## THE TASK
Using the listing below, keep only the lines with the word "rightarrow" and copy them.
%%
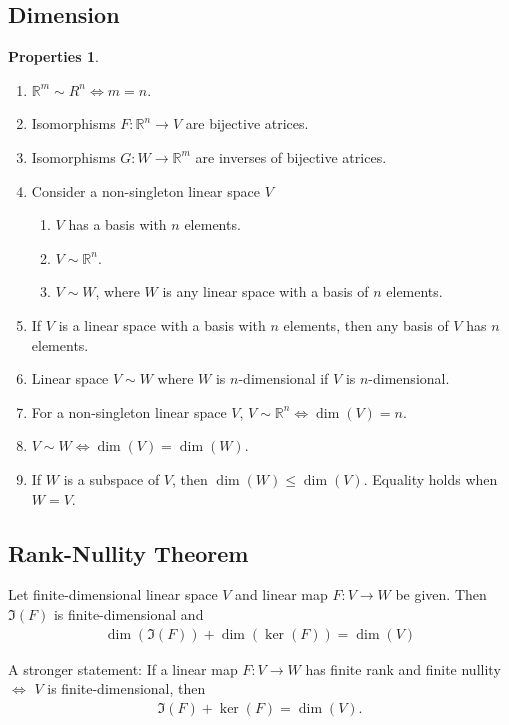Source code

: \documentclass{book}
\theoremstyle{definition}
\newtheorem{prop}{Properties}[section]
\newcommand{\R}{\mathbb{R}}
\begin{document}
\subsection{Dimension}
\begin{prop}
	$\,$
	\begin{enumerate}
		\item $\R^m \sim R^n \iff m=n$.
		\item Isomorphisms $F : \R^n \rightarrow V$ are bijective atrices.
		\item Isomorphisms $G : W \rightarrow \R^m$ are inverses of bijective atrices.
		\item Consider a non-singleton linear space $V$
		\begin{enumerate}
			\item $V$ has a basis with $n$ elements.
			\item $V \sim \R^n$.
			\item $V \sim W$, where $W$ is any linear space with a basis of $n$ elements.
		\end{enumerate}
		\item If $V$ is a linear space with a basis with $n$ elements, then any basis of $V$ has $n$ elements.
		\item Linear space $V \sim W$ where $W$ is $n$-dimensional if $V$ is $n$-dimensional.
		\item For a non-singleton linear space $V$, $V\sim \R^n \iff \dim(V) = n$.
		\item $V \sim W \iff \dim(V) = \dim(W)$.
		\item If $W$ is a subspace of $V$, then $\dim(W)\leq \dim(V)$. Equality holds when $W = V$.
	\end{enumerate}
\end{prop}
\subsection{Rank-Nullity Theorem}
Let finite-dimensional linear space $V$ and linear map $F : V \rightarrow W$ be given. Then $\Im(F)$ is finite-dimensional and 
\begin{align*}
\dim(\Im(F)) + \dim(\ker(F)) = \dim(V)
\end{align*}

A stronger statement: If a linear map $F : V\rightarrow W$ has finite rank and finite nullity $\iff$ $V$ is finite-dimensional, then
\begin{align*}
\Im(F) + \ker(F) = \dim(V).
\end{align*}
\end{document}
%%
## OUTPUT OF THE TASK
		\item Isomorphisms $F : \R^n \rightarrow V$ are bijective atrices.
		\item Isomorphisms $G : W \rightarrow \R^m$ are inverses of bijective atrices.
Let finite-dimensional linear space $V$ and linear map $F : V \rightarrow W$ be given. Then $\Im(F)$ is finite-dimensional and 
A stronger statement: If a linear map $F : V\rightarrow W$ has finite rank and finite nullity $\iff$ $V$ is finite-dimensional, then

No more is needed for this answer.